Location
- Sector 45 D Chandigarh, India Chandigarh, India, 160047

Information
- School type: Private School
- Motto: Walk As Children of Light
- Denomination: North West India Baptist Association
- Established: 1986; 40 years ago
- Founder: Rev. Nazir Masih
- Status: Operational
- School board: Central Board of Secondary Education, New Delhi, India
- Director: Rev. Tanuj Paul Masih
- Principal: Mrs.
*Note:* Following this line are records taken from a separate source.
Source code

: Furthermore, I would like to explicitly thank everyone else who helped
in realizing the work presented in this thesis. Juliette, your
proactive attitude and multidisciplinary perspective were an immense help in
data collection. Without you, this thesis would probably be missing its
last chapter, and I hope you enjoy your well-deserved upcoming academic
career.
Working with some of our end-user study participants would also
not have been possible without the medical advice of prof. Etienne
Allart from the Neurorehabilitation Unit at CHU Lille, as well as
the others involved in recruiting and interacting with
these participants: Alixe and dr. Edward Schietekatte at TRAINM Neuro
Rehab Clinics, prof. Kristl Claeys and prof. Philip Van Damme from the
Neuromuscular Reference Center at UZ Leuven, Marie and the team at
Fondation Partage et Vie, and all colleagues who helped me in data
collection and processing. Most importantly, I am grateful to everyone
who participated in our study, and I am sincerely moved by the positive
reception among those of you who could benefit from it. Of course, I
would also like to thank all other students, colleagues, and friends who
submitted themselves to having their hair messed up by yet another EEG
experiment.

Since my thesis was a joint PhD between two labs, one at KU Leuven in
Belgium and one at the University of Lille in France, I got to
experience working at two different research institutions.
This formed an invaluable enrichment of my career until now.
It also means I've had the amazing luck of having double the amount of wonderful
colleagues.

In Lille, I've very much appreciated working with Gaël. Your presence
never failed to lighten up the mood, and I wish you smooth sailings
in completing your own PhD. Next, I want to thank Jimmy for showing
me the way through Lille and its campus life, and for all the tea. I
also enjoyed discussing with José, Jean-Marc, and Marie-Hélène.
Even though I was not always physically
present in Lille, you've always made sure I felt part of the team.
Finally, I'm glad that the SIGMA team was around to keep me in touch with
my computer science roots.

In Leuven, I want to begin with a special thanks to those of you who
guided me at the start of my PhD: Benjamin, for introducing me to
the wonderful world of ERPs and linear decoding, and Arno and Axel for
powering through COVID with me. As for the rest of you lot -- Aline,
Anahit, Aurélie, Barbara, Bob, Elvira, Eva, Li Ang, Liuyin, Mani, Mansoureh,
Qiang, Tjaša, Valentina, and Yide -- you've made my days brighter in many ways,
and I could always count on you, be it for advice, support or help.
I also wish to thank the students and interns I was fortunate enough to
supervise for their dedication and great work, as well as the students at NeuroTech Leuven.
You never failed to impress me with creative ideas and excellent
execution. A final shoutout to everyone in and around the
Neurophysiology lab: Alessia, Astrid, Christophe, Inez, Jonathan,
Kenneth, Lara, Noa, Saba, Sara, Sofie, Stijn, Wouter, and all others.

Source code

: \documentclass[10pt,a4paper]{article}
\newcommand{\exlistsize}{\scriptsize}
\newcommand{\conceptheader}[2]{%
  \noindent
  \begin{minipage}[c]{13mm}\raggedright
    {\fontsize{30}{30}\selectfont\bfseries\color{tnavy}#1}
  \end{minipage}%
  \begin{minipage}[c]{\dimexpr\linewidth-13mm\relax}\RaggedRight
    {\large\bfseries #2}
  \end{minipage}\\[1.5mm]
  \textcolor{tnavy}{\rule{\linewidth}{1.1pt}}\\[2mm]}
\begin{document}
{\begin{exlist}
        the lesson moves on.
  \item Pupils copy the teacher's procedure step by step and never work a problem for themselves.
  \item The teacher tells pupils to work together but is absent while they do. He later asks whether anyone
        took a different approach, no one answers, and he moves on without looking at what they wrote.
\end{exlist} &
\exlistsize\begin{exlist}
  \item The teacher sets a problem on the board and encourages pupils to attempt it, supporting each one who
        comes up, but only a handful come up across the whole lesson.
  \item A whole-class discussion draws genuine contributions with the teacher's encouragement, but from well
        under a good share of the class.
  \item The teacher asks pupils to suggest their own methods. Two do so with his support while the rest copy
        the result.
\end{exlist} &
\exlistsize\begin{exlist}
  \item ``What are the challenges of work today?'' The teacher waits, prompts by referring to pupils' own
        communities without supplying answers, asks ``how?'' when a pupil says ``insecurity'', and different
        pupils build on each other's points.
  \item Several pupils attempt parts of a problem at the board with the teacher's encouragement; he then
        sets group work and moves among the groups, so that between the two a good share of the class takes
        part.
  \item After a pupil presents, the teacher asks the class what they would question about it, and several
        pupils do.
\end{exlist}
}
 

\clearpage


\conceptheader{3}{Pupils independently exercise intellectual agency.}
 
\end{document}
Sarojini Masih
- Staff: 120
- Teaching staff: 80
- Grades: Pre-Nursery to 12th
- Years offered: 1986 to Present
- Gender: Co-educational
- Age: 3 to 18
- Enrolment: 1150
- Average class size: 30
- Student to teacher ratio: 17:1
- Classes offered: Pre-nursery to Senior Secondary level
- Language: English
- Schedule: 8 AM - 2 PM
- Hours in school day: 07
- Houses: Jupiter, Uranus, Venus, Mars, Saturn
- Athletics: Yes
- Sports: Yes
- Website: http://chdbaptist.com/

= Chandigarh Baptist School =

Chandigarh Baptist School is a Baptist co-educational senior secondary private school in Chandigarh, India

==History==
Founded in 1986 by a non-governmental organisation, North West India Baptist Association, as a pre-school, it was elevated to the upper-primary school in 1993, and in 2001 to the secondary school. In 2007, it was further upgraded to the senior secondary level educational institution.

The school is administered by North West India Baptist Association and is affiliated to Central Board of Secondary Education, New Delhi, India. The school has close to 1,200 in attendance.